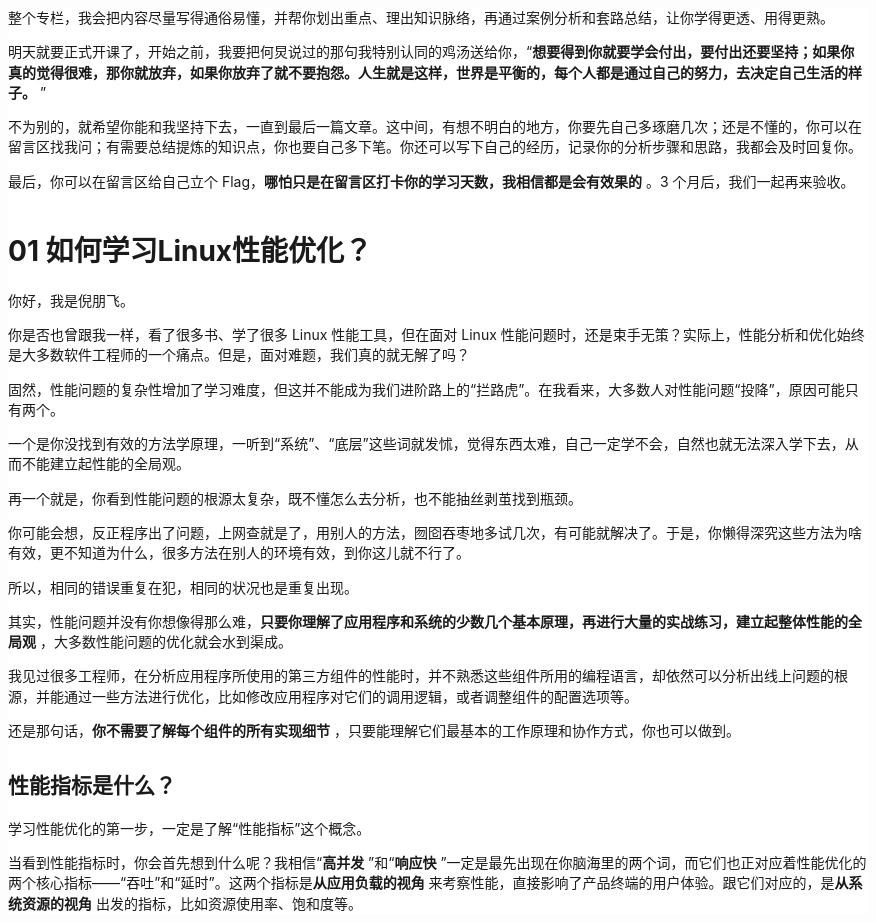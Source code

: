 整个专栏，我会把内容尽量写得通俗易懂，并帮你划出重点、理出知识脉络，再通过案例分析和套路总结，让你学得更透、用得更熟。

明天就要正式开课了，开始之前，我要把何炅说过的那句我特别认同的鸡汤送给你，“**想要得到你就要学会付出，要付出还要坚持；如果你真的觉得很难，那你就放弃，如果你放弃了就不要抱怨。人生就是这样，世界是平衡的，每个人都是通过自己的努力，去决定自己生活的样子。**
”

不为别的，就希望你能和我坚持下去，一直到最后一篇文章。这中间，有想不明白的地方，你要先自己多琢磨几次；还是不懂的，你可以在留言区找我问；有需要总结提炼的知识点，你也要自己多下笔。你还可以写下自己的经历，记录你的分析步骤和思路，我都会及时回复你。

最后，你可以在留言区给自己立个 Flag，**哪怕只是在留言区打卡你的学习天数，我相信都是会有效果的** 。3 个月后，我们一起再来验收。

# 01 如何学习Linux性能优化？

你好，我是倪朋飞。

你是否也曾跟我一样，看了很多书、学了很多 Linux 性能工具，但在面对 Linux
性能问题时，还是束手无策？实际上，性能分析和优化始终是大多数软件工程师的一个痛点。但是，面对难题，我们真的就无解了吗？

固然，性能问题的复杂性增加了学习难度，但这并不能成为我们进阶路上的“拦路虎”。在我看来，大多数人对性能问题“投降”，原因可能只有两个。

一个是你没找到有效的方法学原理，一听到“系统”、“底层”这些词就发怵，觉得东西太难，自己一定学不会，自然也就无法深入学下去，从而不能建立起性能的全局观。

再一个就是，你看到性能问题的根源太复杂，既不懂怎么去分析，也不能抽丝剥茧找到瓶颈。

你可能会想，反正程序出了问题，上网查就是了，用别人的方法，囫囵吞枣地多试几次，有可能就解决了。于是，你懒得深究这些方法为啥有效，更不知道为什么，很多方法在别人的环境有效，到你这儿就不行了。

所以，相同的错误重复在犯，相同的状况也是重复出现。

其实，性能问题并没有你想像得那么难，**只要你理解了应用程序和系统的少数几个基本原理，再进行大量的实战练习，建立起整体性能的全局观**
，大多数性能问题的优化就会水到渠成。

我见过很多工程师，在分析应用程序所使用的第三方组件的性能时，并不熟悉这些组件所用的编程语言，却依然可以分析出线上问题的根源，并能通过一些方法进行优化，比如修改应用程序对它们的调用逻辑，或者调整组件的配置选项等。

还是那句话，**你不需要了解每个组件的所有实现细节** ，只要能理解它们最基本的工作原理和协作方式，你也可以做到。

## 性能指标是什么？

学习性能优化的第一步，一定是了解“性能指标”这个概念。

当看到性能指标时，你会首先想到什么呢？我相信“**高并发** ”和“**响应快**
”一定是最先出现在你脑海里的两个词，而它们也正对应着性能优化的两个核心指标——“吞吐”和“延时”。这两个指标是**从应用负载的视角**
来考察性能，直接影响了产品终端的用户体验。跟它们对应的，是**从系统资源的视角** 出发的指标，比如资源使用率、饱和度等。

→ EXERCISE AIM
Up to and including the last line of the data, copy each line exactly, starting with the line that contains "## 性能指标是什么？".

→ EXPECTED ANSWER
## 性能指标是什么？

学习性能优化的第一步，一定是了解“性能指标”这个概念。

当看到性能指标时，你会首先想到什么呢？我相信“**高并发** ”和“**响应快**
”一定是最先出现在你脑海里的两个词，而它们也正对应着性能优化的两个核心指标——“吞吐”和“延时”。这两个指标是**从应用负载的视角**
来考察性能，直接影响了产品终端的用户体验。跟它们对应的，是**从系统资源的视角** 出发的指标，比如资源使用率、饱和度等。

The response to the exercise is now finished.